Primary Appointment:


Additional Title:

Assistant Professor in Pharmacology (tenure-track) Greenebaum Comprehensive Cancer Center


655 W. Baltimore St Bressler Research Building Rm 10-039

Phone (Primary):


Education and Training

University of Central Florida, BS, Biological Sciences, 2007

Barry University, MS, Biomedical Sciences, 2009

Drexel University College of Medicine, PhD, Molecular and Cell Biology & Genetics, 2015

Massachusetts General Hospital Cancer Center and Harvard Medical School, Postdoctoral Study, 2020

Massachusetts General Hospital Cancer Center and Harvard Medical School, Instructor in Medicine, 2022


I have a broad background in cancer cell biology, signaling, and mechanisms and models of cancer with a focus on the mechanisms driving metastasis.
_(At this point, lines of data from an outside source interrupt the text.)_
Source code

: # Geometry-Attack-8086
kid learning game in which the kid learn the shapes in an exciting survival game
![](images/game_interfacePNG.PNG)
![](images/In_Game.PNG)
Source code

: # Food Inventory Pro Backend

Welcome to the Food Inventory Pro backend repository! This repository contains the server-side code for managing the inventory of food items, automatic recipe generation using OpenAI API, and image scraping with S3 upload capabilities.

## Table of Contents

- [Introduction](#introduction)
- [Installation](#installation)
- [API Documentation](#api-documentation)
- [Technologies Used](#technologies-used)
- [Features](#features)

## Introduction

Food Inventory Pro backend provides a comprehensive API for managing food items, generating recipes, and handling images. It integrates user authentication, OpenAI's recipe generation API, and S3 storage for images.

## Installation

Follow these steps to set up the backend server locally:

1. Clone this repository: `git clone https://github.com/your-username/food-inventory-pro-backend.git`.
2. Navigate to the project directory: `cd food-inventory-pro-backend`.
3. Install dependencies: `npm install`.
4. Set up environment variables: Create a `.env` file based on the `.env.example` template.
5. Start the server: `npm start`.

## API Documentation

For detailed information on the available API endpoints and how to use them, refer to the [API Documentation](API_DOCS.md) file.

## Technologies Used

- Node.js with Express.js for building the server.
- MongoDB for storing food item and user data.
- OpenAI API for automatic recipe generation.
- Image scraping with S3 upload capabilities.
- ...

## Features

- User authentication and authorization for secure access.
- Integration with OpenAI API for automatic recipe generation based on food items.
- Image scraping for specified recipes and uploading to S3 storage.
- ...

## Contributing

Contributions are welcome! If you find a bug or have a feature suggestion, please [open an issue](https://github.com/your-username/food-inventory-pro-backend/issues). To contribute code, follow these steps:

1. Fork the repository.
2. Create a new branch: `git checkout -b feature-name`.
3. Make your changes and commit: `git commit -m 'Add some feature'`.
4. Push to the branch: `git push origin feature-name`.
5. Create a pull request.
For my PhD thesis work, in the spring of 2011, I joined the laboratory of Dr. Mauricio Reginato, where I studied oncogenic alterations that drive metabolic reprogramming in cancer. My thesis work focused on deciphering the molecular mechanisms through which OGT and O-GlcNAcylation contribute to cancer phenotypes, including metabolic reprogramming, survival and metastasis. Using metabolomic profiling, I demonstrated that reducing O-GlcNAcylation in cancer cells decreases metabolic pathways associated with a shift in glycolysis through regulating stability of the transcription factor HIF-1α. My thesis work further identified a novel molecular pathway linking O-GlcNAcylation to invasion and metastasis via regulation of the longevity-associated protein SIRT1. Throughout my PhD studies I developed a strong conceptual and technical foundation in cancer biology as well as a deep interest in understanding epigenetic mechanisms as they relate to cancer metastasis.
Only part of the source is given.